Ma maman, Valérie Levai, parce qu’elle est top ! Elle a courageusement élevé quatre enfants en continuant de travailler. C’est une grande sportive : elle enchaîne les trails quand elle n’organise pas de courses.

Trois choses qui ne quittent jamais votre sac ? Un Craie ?

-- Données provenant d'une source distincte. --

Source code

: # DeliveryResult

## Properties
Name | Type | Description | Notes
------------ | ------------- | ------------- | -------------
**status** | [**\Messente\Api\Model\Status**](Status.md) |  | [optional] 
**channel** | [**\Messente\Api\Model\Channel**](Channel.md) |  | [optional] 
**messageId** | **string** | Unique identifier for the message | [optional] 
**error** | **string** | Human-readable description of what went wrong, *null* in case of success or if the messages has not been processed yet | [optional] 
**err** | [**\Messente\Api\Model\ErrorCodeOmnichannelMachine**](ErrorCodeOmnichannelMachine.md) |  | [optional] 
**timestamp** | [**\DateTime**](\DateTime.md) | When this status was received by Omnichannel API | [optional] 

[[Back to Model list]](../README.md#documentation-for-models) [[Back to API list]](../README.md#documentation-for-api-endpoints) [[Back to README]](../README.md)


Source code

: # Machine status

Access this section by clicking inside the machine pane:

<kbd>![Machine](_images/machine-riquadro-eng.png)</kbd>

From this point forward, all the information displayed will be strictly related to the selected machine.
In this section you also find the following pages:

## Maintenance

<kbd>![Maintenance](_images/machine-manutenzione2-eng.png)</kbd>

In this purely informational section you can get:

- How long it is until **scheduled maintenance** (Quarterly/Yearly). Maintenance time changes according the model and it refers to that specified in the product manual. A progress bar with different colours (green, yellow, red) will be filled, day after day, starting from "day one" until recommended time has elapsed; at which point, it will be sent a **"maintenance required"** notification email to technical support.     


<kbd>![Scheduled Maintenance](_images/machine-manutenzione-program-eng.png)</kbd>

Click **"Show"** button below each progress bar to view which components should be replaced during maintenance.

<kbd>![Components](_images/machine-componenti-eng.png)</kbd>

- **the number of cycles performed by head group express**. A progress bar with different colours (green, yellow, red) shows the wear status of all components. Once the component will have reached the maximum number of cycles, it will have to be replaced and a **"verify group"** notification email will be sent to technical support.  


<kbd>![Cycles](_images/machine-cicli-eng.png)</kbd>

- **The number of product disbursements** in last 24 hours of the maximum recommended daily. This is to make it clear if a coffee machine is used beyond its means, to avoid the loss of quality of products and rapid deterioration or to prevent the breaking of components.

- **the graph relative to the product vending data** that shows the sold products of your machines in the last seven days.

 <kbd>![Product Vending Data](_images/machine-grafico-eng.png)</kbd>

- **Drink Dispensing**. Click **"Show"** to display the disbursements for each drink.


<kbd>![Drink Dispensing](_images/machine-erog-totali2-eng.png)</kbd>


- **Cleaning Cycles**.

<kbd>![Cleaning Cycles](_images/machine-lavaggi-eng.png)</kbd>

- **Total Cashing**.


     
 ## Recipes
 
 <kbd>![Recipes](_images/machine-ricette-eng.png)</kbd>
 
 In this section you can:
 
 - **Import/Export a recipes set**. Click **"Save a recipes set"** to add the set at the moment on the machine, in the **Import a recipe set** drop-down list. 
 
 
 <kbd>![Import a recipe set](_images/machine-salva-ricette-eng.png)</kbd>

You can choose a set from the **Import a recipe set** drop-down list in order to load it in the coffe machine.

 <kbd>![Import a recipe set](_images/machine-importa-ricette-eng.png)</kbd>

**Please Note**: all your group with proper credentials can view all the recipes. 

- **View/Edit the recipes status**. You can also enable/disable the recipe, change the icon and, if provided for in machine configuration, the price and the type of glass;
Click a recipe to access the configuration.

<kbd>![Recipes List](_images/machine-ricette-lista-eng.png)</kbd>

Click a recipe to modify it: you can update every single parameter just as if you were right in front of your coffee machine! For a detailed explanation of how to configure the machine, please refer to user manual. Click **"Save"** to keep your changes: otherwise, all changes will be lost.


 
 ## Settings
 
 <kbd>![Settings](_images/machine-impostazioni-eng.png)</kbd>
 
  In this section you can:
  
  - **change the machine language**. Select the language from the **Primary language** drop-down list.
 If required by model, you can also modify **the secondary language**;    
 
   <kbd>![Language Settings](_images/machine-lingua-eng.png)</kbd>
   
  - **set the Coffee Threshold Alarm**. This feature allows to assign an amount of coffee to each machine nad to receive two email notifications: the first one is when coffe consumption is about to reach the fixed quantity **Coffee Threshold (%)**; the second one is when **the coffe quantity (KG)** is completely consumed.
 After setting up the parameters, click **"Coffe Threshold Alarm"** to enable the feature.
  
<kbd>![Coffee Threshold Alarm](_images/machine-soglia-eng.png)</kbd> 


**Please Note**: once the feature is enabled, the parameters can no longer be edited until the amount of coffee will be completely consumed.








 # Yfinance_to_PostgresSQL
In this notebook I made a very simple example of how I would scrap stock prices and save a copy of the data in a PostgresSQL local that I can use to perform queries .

Oui un sac Craie ! Mon carnet Moleskine pour écrire tout ce qui se passe ; un petit baume à lèvres que m’a offert mon frère avec mes initiales dont je suis fan : le Baume des muses de L’Officine Universelle Buly ; et de gros bijoux – bracelets Aurélie Bidermann

Votre livre de chevet ?

Grossesse oblige, c’est le livre d’une sage femme Ina May Gaskin : Le guide de la naissance naturelle.

Le voyage de votre vie ?

Le Japon.

Votre produit cosmétique fétiche ?

Je ne quitte pas l’huile de jour d’Azhul. Leurs produits sont top.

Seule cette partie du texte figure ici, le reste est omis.